Listing / testimonial cards in the page system

4

Launch steps in the documented process

What the launch accomplished

  • • The homepage is now organized around trust, process, and action instead of a single generic hero.
  • • The questionnaire lives on its own route, which keeps the main experience cleaner for first-time visitors.
  • • The contact route has a visible path and a functional form rather than a dead-end CTA.
  • • The build was reviewed to zero TypeScript errors, which matters when the page is intended to be a live sales surface.

Why this matters for the offer

Tanta Holdings sells a website-build service. The first published case study has to prove the service with something more useful than adjectives. Swell Realty does that by showing the exact shape of the work, the kind of structure buyers receive, and the level of execution the buyer can expect on the other side of the contract.

Delivery details

The useful part of a case study is the part buyers can compare.

The story matters, but so do the mechanics. If a buyer wants to know whether the service is real, they need to see what was built, how the pieces fit together, and what the delivery looked like from the inside.

What the client received

A homepage that feels deliberate, a routing system that keeps the main story uncluttered, and a contact flow that gives a visitor an obvious path to take when they are ready. Those are small choices on the surface, but together they determine whether the site feels like a finished offer or a draft that still needs translation.

What the buyer can infer

If the build is this structured for a real estate brand, the buyer can reasonably expect the same discipline in their own project: clear scope, visible milestones, and a page that is designed to support a business outcome rather than simply decorate a homepage.

One reason the build is worth featuring in a long-form case study is that the deliverable is not just a visual outcome. The page is a sequence of decisions. First, what should a person see in the hero section? Second, how much proof is enough before the visitor gets bored? Third, which pieces should live on the homepage and which should be split into their own route? Those questions are where the value lives, because they are the questions every serious website project has to answer.

We answered them by keeping the home experience direct and by moving secondary interactions, such as the questionnaire, into their own route. That means a buyer can still capture structured intake when needed, but the main page does not get overloaded trying to do every job at once. This is a better pattern for conversion because it respects how people actually scan a site. They want an immediate answer, then proof, then a path forward.

The same principle shows up in the contact page. Instead of hiding the next step behind a vague button or asking the visitor to hunt for information, the build keeps the action visible and the form straightforward. That is a small implementation detail that has large consequences for trust. A buyer can see that the system is designed for use, not just for show.

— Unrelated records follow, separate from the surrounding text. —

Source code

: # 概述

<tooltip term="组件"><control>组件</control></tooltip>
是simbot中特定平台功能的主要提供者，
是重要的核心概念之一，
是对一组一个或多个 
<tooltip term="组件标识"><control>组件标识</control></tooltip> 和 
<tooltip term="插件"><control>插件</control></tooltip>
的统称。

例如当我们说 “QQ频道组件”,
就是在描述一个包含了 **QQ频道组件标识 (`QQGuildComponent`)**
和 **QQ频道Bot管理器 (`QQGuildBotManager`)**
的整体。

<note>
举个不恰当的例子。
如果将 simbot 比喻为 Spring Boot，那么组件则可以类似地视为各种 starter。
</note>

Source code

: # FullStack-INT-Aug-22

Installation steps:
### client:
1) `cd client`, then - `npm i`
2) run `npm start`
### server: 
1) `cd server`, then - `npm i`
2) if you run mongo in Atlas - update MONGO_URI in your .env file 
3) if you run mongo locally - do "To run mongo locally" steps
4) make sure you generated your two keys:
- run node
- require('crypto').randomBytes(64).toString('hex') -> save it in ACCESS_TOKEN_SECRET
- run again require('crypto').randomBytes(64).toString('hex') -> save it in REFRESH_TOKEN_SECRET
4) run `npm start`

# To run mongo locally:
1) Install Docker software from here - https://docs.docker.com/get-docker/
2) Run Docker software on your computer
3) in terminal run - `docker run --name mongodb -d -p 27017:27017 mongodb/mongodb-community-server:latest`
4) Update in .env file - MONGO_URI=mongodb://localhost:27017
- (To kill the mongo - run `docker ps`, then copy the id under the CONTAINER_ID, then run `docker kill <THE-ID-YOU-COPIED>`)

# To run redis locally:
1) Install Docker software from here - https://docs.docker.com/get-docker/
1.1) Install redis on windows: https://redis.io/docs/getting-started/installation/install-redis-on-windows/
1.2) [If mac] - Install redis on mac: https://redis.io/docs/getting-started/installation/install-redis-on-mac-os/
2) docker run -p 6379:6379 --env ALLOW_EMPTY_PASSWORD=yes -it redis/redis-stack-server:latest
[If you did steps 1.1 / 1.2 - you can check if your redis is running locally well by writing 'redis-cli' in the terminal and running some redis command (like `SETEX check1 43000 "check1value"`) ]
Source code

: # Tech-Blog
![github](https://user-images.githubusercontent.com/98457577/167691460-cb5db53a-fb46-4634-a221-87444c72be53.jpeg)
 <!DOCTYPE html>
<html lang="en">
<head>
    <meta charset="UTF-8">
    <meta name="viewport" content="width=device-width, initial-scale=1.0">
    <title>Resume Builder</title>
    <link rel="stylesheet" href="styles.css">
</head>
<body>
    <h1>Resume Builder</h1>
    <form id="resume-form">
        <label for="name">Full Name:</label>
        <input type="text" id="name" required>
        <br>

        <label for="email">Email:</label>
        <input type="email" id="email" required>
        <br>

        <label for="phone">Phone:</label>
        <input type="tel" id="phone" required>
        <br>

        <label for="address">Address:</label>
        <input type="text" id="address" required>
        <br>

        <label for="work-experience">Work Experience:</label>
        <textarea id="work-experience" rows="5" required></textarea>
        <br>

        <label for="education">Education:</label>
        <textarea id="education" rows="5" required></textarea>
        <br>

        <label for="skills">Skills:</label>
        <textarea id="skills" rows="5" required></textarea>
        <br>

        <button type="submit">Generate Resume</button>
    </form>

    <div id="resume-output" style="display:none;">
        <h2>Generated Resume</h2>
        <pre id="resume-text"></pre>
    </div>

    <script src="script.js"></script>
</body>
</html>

The screenshot gallery matters for the same reason. The homepage image proves the lead framing. The pricing-page image shows the case study in context, which is important because buyers usually discover proof through a pricing or services page, not through a standalone page they seek out on purpose. The contact image completes the story by showing the handoff. Together, the three screenshots show the build as a working system rather than a static mockup.

In other words, this case study is not trying to impress a technical audience with implementation detail. It is trying to answer a purchasing question: does this team know how to turn an offer into a usable, credible, and conversion-ready website? The answer is visible in the work itself.

Next step

Need this kind of proof on your own pricing page?

This case study now anchors the website-builds story on Tanta Holdings. The pricing page can send prospects here, the newsletter can feature it, and future case studies can follow the same structure so the library grows without reinventing the format every time.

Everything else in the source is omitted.